Imagine a future where a 90 year old can live with the quality of life of a 40 year old.
It’s not too far off — potentially within a decade, according to projections in a forthcoming book by Dr. Michael Roizen, 76, director emeritus of wellness at the Cleveland Clinic; Al Ratner, 94, former chairman and CEO of Forest City Enterprises; and Peter Linneman, 71, director of Linneman Associates in Philadelphia.
“The reboot of old age: cracking the longevity code for a younger future” is available for pre-order for its release on September 13.
As science has accelerated exponentially, cures and treatments are prolonging life so significantly they’ve changed the trajectory of the population, said Roizen, who had a front row seat to many of these discoveries back then. that he spent more than a decade leading the panel that selected the Clinic’s Top 10 Annual Medical Innovations.
Ultimately, the authors predict a 30-year increase in lifespan, Ratner said.
“Instead of thinking you’re going to retire between 60 and 65 and live to be maybe 80, you’re now going to say, ‘Hey, I’m going to live to be 115,'” Roizen said, noting that these projections are with a probability of about 80%. “We’re in this slowly progressive era, and then over the next eight to 12 years, it’s all going to happen at once. And we’re all going to be able to live a lot longer, a lot younger.”
The authors define longevity not just as the length of life, but as the number of years people live “healthy, happy and productive” lives, Ratner said.
Historically, labor force growth has depended on population growth, but labor shortages and labor issues show that it is no longer as reliable, a Ratner said, pointing to declining birth rates, minimal immigration and more people retiring than joining the workforce. This requires focusing on longevity.
“It takes 18 years to bring more people into the workforce, doesn’t it?” said Ratner. But if someone working today chooses to retire 10 years later, he says, “that’s 10 more years of work. So the solution is longer working years, and you can do it if you’re healthy and willing to work longer, which we think you will, because you’re going to live a lot longer.”
“The Great Age Reboot” predicts that by 2050 the US population will be 451 million, which is significantly higher than the US Census population projections. Federal government figures have been updated a few times in recent years, but in the latest projection from the US Congressional Budget Office, the country’s population will grow from 335 million people in 2022 to 369 million people in 2052, according to data published at the end of July.

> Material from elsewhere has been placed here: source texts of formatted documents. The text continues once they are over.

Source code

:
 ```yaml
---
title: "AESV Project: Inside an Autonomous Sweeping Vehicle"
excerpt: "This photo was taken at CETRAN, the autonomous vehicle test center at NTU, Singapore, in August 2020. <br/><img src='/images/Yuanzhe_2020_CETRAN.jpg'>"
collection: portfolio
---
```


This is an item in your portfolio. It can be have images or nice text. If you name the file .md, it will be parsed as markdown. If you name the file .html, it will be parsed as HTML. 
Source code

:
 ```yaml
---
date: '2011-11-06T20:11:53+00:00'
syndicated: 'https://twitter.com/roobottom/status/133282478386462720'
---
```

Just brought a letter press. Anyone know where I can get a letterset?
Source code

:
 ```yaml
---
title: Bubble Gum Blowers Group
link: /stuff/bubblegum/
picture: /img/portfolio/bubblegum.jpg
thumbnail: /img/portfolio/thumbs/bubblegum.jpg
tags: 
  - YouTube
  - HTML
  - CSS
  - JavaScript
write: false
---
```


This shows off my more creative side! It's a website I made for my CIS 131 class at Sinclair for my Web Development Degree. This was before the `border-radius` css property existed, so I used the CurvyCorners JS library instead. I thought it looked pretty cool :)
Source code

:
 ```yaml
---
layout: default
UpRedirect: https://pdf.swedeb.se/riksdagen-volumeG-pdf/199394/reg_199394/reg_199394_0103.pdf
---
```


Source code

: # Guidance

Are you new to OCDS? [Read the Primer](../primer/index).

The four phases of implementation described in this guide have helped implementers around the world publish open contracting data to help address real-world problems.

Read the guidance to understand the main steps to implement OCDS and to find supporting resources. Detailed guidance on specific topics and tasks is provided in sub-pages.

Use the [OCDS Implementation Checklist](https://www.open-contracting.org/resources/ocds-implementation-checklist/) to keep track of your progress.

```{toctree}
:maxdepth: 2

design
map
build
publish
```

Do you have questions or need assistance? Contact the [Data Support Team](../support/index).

Roizen said for their figures they used the same birth and immigration rates as the US Census through 2050, but projected a different death rate as advances in cures and therapies led to a reduction in chronic disease. and better health of the aging population.
Such a shift would completely change what people should expect from life and how they plan for it, Roizen said. The impetus to write the book was preparing people for “significant and emotional” policy and planning changes, he said.
If people live to be 115, they are unlikely to retire at 65, which would require increased age requirements for Social Security, Medicare and Medicaid, Roizen said, noting that during this working time, people would contribute.
“It ends up being not only something we shouldn’t fear – that is, longevity shouldn’t be feared – but longevity is the solution to much of the current stress and other, if you will, current concerns about retirement and Medicare and Medicaid.”
For that to be the solution, there would have to be an adjustment to the eligibility threshold.
Linneman, who is also a professor emeritus at the University of Pennsylvania’s Wharton School of Business, said those extra decades of life won’t be what most think of the last years of life today. He compares it to the lifespan of a well-maintained car.
“When I was young, if an automobile went 40,000 miles, it was like, ‘Wow!'” he said. “Well, now an automobile, if you take care of it, goes 200,000 miles.”
Increasing lifespans and declining birth rates are “all the more so” that greater health and longevity are needed, Linneman said.
“We need these healthcare workers not to have lost their energy, their vigor, their health, by the time they turn 60 or 65,” he said. “We need them to have their health and their vigor and their energy and their commitment for another five, seven years.”
In addition to the book, a PBS fundraising special based on “The Great Age Reboot” is coming in December and will highlight some of these changes in different parts of the country.
A longer lifespan provides more scope for innovation, Linneman said. He cites the loss of human capital during World War II as an example and asks how many breakthroughs never happened or companies were never created.
“If you think about longevity and better health, better dynamism, living longer – living longer in the years when you have more experience and more judgment – you’re just increasing human capital “, did he declare. “You increase the chance of productivity. Not just chance; you increase the years of productivity, the chance of innovation, the chance of collaboration.”